Exercise material below:

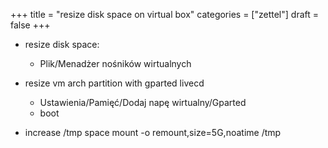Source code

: +++
title = "resize disk space on virtual box"
categories = ["zettel"]
draft = false
+++

-   resize disk space:
    -   Plik/Menadżer nośników wirtualnych

-   resize vm arch partition with gparted livecd
    -   Ustawienia/Pamięć/Dodaj napę wirtualny/Gparted
    -   boot

-   increase /tmp space
    mount -o remount,size=5G,noatime /tmp
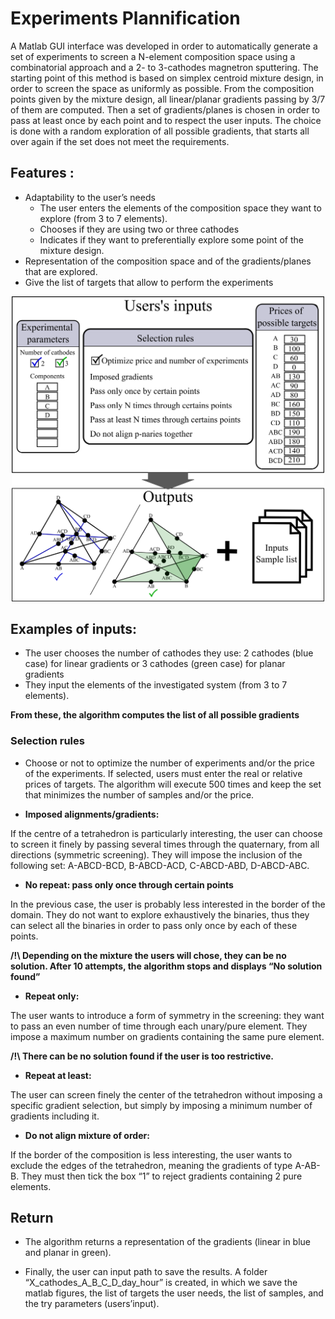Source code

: # Experiments Plannification

A Matlab GUI interface was developed in order to automatically generate a set of experiments to screen a N-element composition space using a combinatorial approach and a 2- to 3-cathodes magnetron sputtering. The starting point of this method is based on simplex centroid mixture design, in order to screen the space as uniformly as possible. From the composition points given by the mixture design, all linear/planar gradients passing by 3/7 of them are computed. Then a set of gradients/planes is chosen in order to pass at least once by each point and to respect the user inputs. The choice is done with a random exploration of all possible gradients, that starts all over again if the set does not meet the requirements.

## Features :
* Adaptability to the user’s needs
	* The user enters the elements of the composition space they want to explore (from 3 to 7 elements).
	* Chooses if they are using two or three cathodes
	* Indicates if they want to preferentially explore some point of the mixture design.
* Representation of the composition space and of the gradients/planes that are explored. 
* Give the list of targets that allow to perform the experiments

<p align="center"><img src="./Supplementary_Matlab_interface.png" width="500" ></p>

## Examples of inputs:
* The user chooses the number of cathodes they use: 2 cathodes (blue case) for linear gradients or 3 cathodes (green case) for planar gradients
* They input the elements of the investigated system (from 3 to 7 elements).

__From these, the algorithm computes the list of all possible gradients__

### Selection rules
* Choose or not to optimize the number of experiments and/or the price of the experiments. If selected, users must enter the real or relative prices of targets. The algorithm will execute 500 times and keep the set that minimizes the number of samples and/or the price. 

* __Imposed alignments/gradients:__ 

If the centre of a tetrahedron is particularly interesting, the user can choose to screen it finely by passing several times through the quaternary, from all directions (symmetric screening). They will impose the inclusion of the following set: A-ABCD-BCD, B-ABCD-ACD, C-ABCD-ABD, D-ABCD-ABC.

* __No repeat: pass only once through certain points__

In the previous case, the user is probably less interested in the border of the domain. They do not want to explore exhaustively the binaries, thus they can select all the binaries in order to pass only once by each of these points.

__/!\ Depending on the mixture the users will chose, they can be no solution. After 10 attempts, the algorithm stops and displays “No solution found”__

* __Repeat only:__

The user wants to introduce a form of symmetry in the screening: they want to pass an even number of time through each unary/pure element. They impose a maximum number on gradients containing the same pure element. 

 __/!\ There can be no solution found if the user is too restrictive.__

* __Repeat at least:__

The user can screen finely the center of the tetrahedron without imposing a specific gradient selection, but simply by imposing a minimum number of gradients including it. 

* __Do not align mixture of order:__

If the border of the composition is less interesting, the user wants to exclude the edges of the tetrahedron, meaning the gradients of type A-AB-B. They must then tick the box “1” to reject gradients containing 2 pure elements. 

## Return 

* The algorithm returns a representation of the gradients (linear in blue and planar in green). 

* Finally, the user can input path to save the results. A folder “X_cathodes_A_B_C_D_day_hour” is created, in which we save the matlab figures, the list of targets the user needs, the list of samples, and the try parameters (users’input).
 



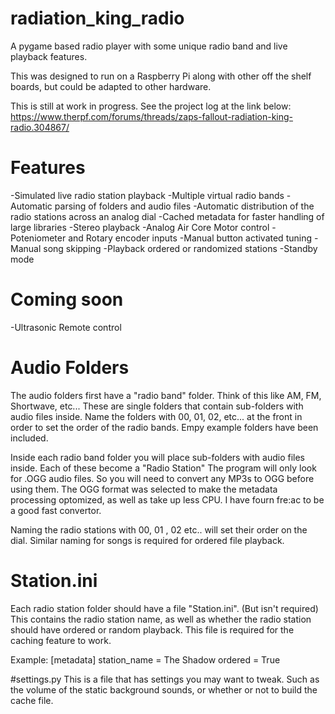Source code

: # radiation_king_radio
A pygame based radio player with some unique radio band and live playback features.

This was designed to run on a Raspberry Pi along with other off the shelf boards, but could be adapted to other hardware.

This is still at work in progress.
See the project log at the link below:
https://www.therpf.com/forums/threads/zaps-fallout-radiation-king-radio.304867/

# Features
-Simulated live radio station playback
-Multiple virtual radio bands
-Automatic parsing of folders and audio files
-Automatic distribution of the radio stations across an analog dial
-Cached metadata for faster handling of large libraries
-Stereo playback
-Analog Air Core Motor control
-Poteniometer and Rotary encoder inputs
-Manual button activated tuning
-Manual song skipping
-Playback ordered or randomized stations
-Standby mode

# Coming soon
-Ultrasonic Remote control

# Audio Folders
The audio folders first have a "radio band" folder. Think of this like AM, FM, Shortwave, etc...
These are single folders that contain sub-folders with audio files inside. Name the folders with 00, 01, 02, etc... at the front in order to set the order of the radio bands. Empy example folders have been included.

Inside each radio band folder you will place sub-folders with audio files inside. Each of these become a "Radio Station"
The program will only look for .OGG audio files. So you will need to convert any MP3s to OGG before using them. The OGG format was selected to make the metadata processing optomized, as well as take up less CPU. I have fourn fre:ac to be a good fast convertor.

Naming the radio stations with 00, 01 , 02 etc.. will set their order on the dial. Similar naming for songs is required for ordered file playback.

# Station.ini
Each radio station folder should have a file "Station.ini". (But isn't required)
This contains the radio station name, as well as whether the radio station should have ordered or random playback.
This file is required for the caching feature to work.

Example:
	[metadata]
	station_name = The Shadow
	ordered = True
	
#settings.py
This is a file that has settings you may want to tweak. Such as the volume of the static background sounds, or whether or not to build the cache file.
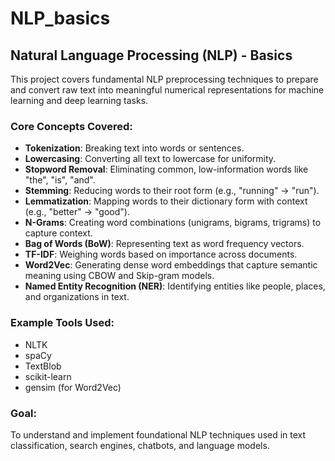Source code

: # NLP_basics

##  Natural Language Processing (NLP) - Basics

This project covers fundamental NLP preprocessing techniques to prepare and convert raw text into meaningful numerical representations for machine learning and deep learning tasks.

###  Core Concepts Covered:

- **Tokenization**: Breaking text into words or sentences.
- **Lowercasing**: Converting all text to lowercase for uniformity.
- **Stopword Removal**: Eliminating common, low-information words like "the", "is", "and".
- **Stemming**: Reducing words to their root form (e.g., "running" → "run").
- **Lemmatization**: Mapping words to their dictionary form with context (e.g., "better" → "good").
- **N-Grams**: Creating word combinations (unigrams, bigrams, trigrams) to capture context.
- **Bag of Words (BoW)**: Representing text as word frequency vectors.
- **TF-IDF**: Weighing words based on importance across documents.
- **Word2Vec**: Generating dense word embeddings that capture semantic meaning using CBOW and Skip-gram models.
- **Named Entity Recognition (NER)**: Identifying entities like people, places, and organizations in text.

###  Example Tools Used:
- NLTK
- spaCy
- TextBlob
- scikit-learn
- gensim (for Word2Vec)

###  Goal:
To understand and implement foundational NLP techniques used in text classification, search engines, chatbots, and language models.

End of Exercise material.

Repeat each record as given. No picture belongs in the copy.

**Answer**
Source code

: +++
title = "resize disk space on virtual box"
categories = ["zettel"]
draft = false
+++

-   resize disk space:
    -   Plik/Menadżer nośników wirtualnych

-   resize vm arch partition with gparted livecd
    -   Ustawienia/Pamięć/Dodaj napę wirtualny/Gparted
    -   boot

-   increase /tmp space
    mount -o remount,size=5G,noatime /tmp
Source code

: # Experiments Plannification

A Matlab GUI interface was developed in order to automatically generate a set of experiments to screen a N-element composition space using a combinatorial approach and a 2- to 3-cathodes magnetron sputtering. The starting point of this method is based on simplex centroid mixture design, in order to screen the space as uniformly as possible. From the composition points given by the mixture design, all linear/planar gradients passing by 3/7 of them are computed. Then a set of gradients/planes is chosen in order to pass at least once by each point and to respect the user inputs. The choice is done with a random exploration of all possible gradients, that starts all over again if the set does not meet the requirements.

## Features :
* Adaptability to the user’s needs
	* The user enters the elements of the composition space they want to explore (from 3 to 7 elements).
	* Chooses if they are using two or three cathodes
	* Indicates if they want to preferentially explore some point of the mixture design.
* Representation of the composition space and of the gradients/planes that are explored. 
* Give the list of targets that allow to perform the experiments

<p align="center"><img src="./Supplementary_Matlab_interface.png" width="500" ></p>

## Examples of inputs:
* The user chooses the number of cathodes they use: 2 cathodes (blue case) for linear gradients or 3 cathodes (green case) for planar gradients
* They input the elements of the investigated system (from 3 to 7 elements).

__From these, the algorithm computes the list of all possible gradients__

### Selection rules
* Choose or not to optimize the number of experiments and/or the price of the experiments. If selected, users must enter the real or relative prices of targets. The algorithm will execute 500 times and keep the set that minimizes the number of samples and/or the price. 

* __Imposed alignments/gradients:__ 

If the centre of a tetrahedron is particularly interesting, the user can choose to screen it finely by passing several times through the quaternary, from all directions (symmetric screening). They will impose the inclusion of the following set: A-ABCD-BCD, B-ABCD-ACD, C-ABCD-ABD, D-ABCD-ABC.

* __No repeat: pass only once through certain points__

In the previous case, the user is probably less interested in the border of the domain. They do not want to explore exhaustively the binaries, thus they can select all the binaries in order to pass only once by each of these points.

__/!\ Depending on the mixture the users will chose, they can be no solution. After 10 attempts, the algorithm stops and displays “No solution found”__

* __Repeat only:__

The user wants to introduce a form of symmetry in the screening: they want to pass an even number of time through each unary/pure element. They impose a maximum number on gradients containing the same pure element. 

 __/!\ There can be no solution found if the user is too restrictive.__

* __Repeat at least:__

The user can screen finely the center of the tetrahedron without imposing a specific gradient selection, but simply by imposing a minimum number of gradients including it. 

* __Do not align mixture of order:__

If the border of the composition is less interesting, the user wants to exclude the edges of the tetrahedron, meaning the gradients of type A-AB-B. They must then tick the box “1” to reject gradients containing 2 pure elements. 

## Return 

* The algorithm returns a representation of the gradients (linear in blue and planar in green). 

* Finally, the user can input path to save the results. A folder “X_cathodes_A_B_C_D_day_hour” is created, in which we save the matlab figures, the list of targets the user needs, the list of samples, and the try parameters (users’input).
 



Source code

: # radiation_king_radio
A pygame based radio player with some unique radio band and live playback features.

This was designed to run on a Raspberry Pi along with other off the shelf boards, but could be adapted to other hardware.

This is still at work in progress.
See the project log at the link below:
https://www.therpf.com/forums/threads/zaps-fallout-radiation-king-radio.304867/

# Features
-Simulated live radio station playback
-Multiple virtual radio bands
-Automatic parsing of folders and audio files
-Automatic distribution of the radio stations across an analog dial
-Cached metadata for faster handling of large libraries
-Stereo playback
-Analog Air Core Motor control
-Poteniometer and Rotary encoder inputs
-Manual button activated tuning
-Manual song skipping
-Playback ordered or randomized stations
-Standby mode

# Coming soon
-Ultrasonic Remote control

# Audio Folders
The audio folders first have a "radio band" folder. Think of this like AM, FM, Shortwave, etc...
These are single folders that contain sub-folders with audio files inside. Name the folders with 00, 01, 02, etc... at the front in order to set the order of the radio bands. Empy example folders have been included.

Inside each radio band folder you will place sub-folders with audio files inside. Each of these become a "Radio Station"
The program will only look for .OGG audio files. So you will need to convert any MP3s to OGG before using them. The OGG format was selected to make the metadata processing optomized, as well as take up less CPU. I have fourn fre:ac to be a good fast convertor.

Naming the radio stations with 00, 01 , 02 etc.. will set their order on the dial. Similar naming for songs is required for ordered file playback.

# Station.ini
Each radio station folder should have a file "Station.ini". (But isn't required)
This contains the radio station name, as well as whether the radio station should have ordered or random playback.
This file is required for the caching feature to work.

Example:
	[metadata]
	station_name = The Shadow
	ordered = True
	
#settings.py
This is a file that has settings you may want to tweak. Such as the volume of the static background sounds, or whether or not to build the cache file.
Source code

: # NLP_basics

##  Natural Language Processing (NLP) - Basics

This project covers fundamental NLP preprocessing techniques to prepare and convert raw text into meaningful numerical representations for machine learning and deep learning tasks.

###  Core Concepts Covered:

- **Tokenization**: Breaking text into words or sentences.
- **Lowercasing**: Converting all text to lowercase for uniformity.
- **Stopword Removal**: Eliminating common, low-information words like "the", "is", "and".
- **Stemming**: Reducing words to their root form (e.g., "running" → "run").
- **Lemmatization**: Mapping words to their dictionary form with context (e.g., "better" → "good").
- **N-Grams**: Creating word combinations (unigrams, bigrams, trigrams) to capture context.
- **Bag of Words (BoW)**: Representing text as word frequency vectors.
- **TF-IDF**: Weighing words based on importance across documents.
- **Word2Vec**: Generating dense word embeddings that capture semantic meaning using CBOW and Skip-gram models.
- **Named Entity Recognition (NER)**: Identifying entities like people, places, and organizations in text.

###  Example Tools Used:
- NLTK
- spaCy
- TextBlob
- scikit-learn
- gensim (for Word2Vec)

###  Goal:
To understand and implement foundational NLP techniques used in text classification, search engines, chatbots, and language models.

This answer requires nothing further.